[Stored data]
════════
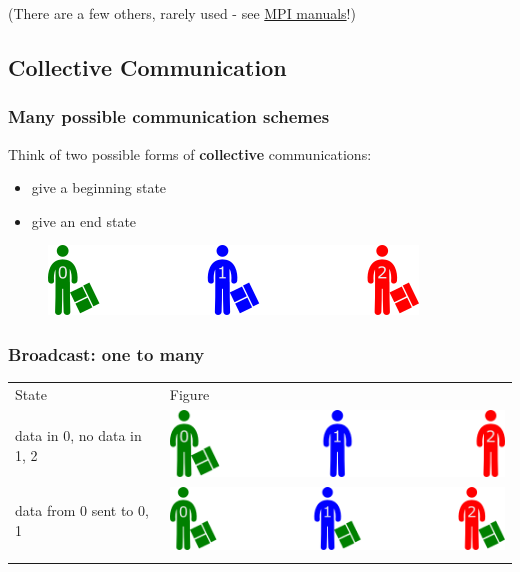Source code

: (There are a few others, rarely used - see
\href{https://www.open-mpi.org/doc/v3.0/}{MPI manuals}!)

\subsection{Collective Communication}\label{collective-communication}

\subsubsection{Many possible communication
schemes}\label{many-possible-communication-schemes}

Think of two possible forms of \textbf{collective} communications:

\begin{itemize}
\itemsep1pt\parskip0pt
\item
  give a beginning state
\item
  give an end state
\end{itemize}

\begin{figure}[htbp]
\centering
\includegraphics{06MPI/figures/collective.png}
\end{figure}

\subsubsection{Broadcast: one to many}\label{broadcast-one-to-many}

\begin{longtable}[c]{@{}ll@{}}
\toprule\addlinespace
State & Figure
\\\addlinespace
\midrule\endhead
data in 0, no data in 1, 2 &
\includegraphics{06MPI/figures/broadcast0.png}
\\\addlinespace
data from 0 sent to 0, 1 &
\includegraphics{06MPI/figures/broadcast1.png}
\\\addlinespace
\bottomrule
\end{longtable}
════════
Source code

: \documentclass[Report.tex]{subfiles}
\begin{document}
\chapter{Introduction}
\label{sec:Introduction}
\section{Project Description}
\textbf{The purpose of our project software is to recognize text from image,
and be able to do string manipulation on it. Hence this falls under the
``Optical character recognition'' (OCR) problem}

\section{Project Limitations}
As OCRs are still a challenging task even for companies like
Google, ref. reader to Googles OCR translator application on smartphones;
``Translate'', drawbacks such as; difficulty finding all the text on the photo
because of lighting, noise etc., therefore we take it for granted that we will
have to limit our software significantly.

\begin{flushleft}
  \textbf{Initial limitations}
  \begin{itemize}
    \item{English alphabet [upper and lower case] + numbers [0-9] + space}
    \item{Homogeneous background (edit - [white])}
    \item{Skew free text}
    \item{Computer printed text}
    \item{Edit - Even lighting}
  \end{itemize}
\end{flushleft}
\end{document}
════════
- **Exercise details**: Each line of the records that holds the word "figures" should be copied out.

- **Exercise response**:
\includegraphics{06MPI/figures/collective.png}
\includegraphics{06MPI/figures/broadcast0.png}
\includegraphics{06MPI/figures/broadcast1.png}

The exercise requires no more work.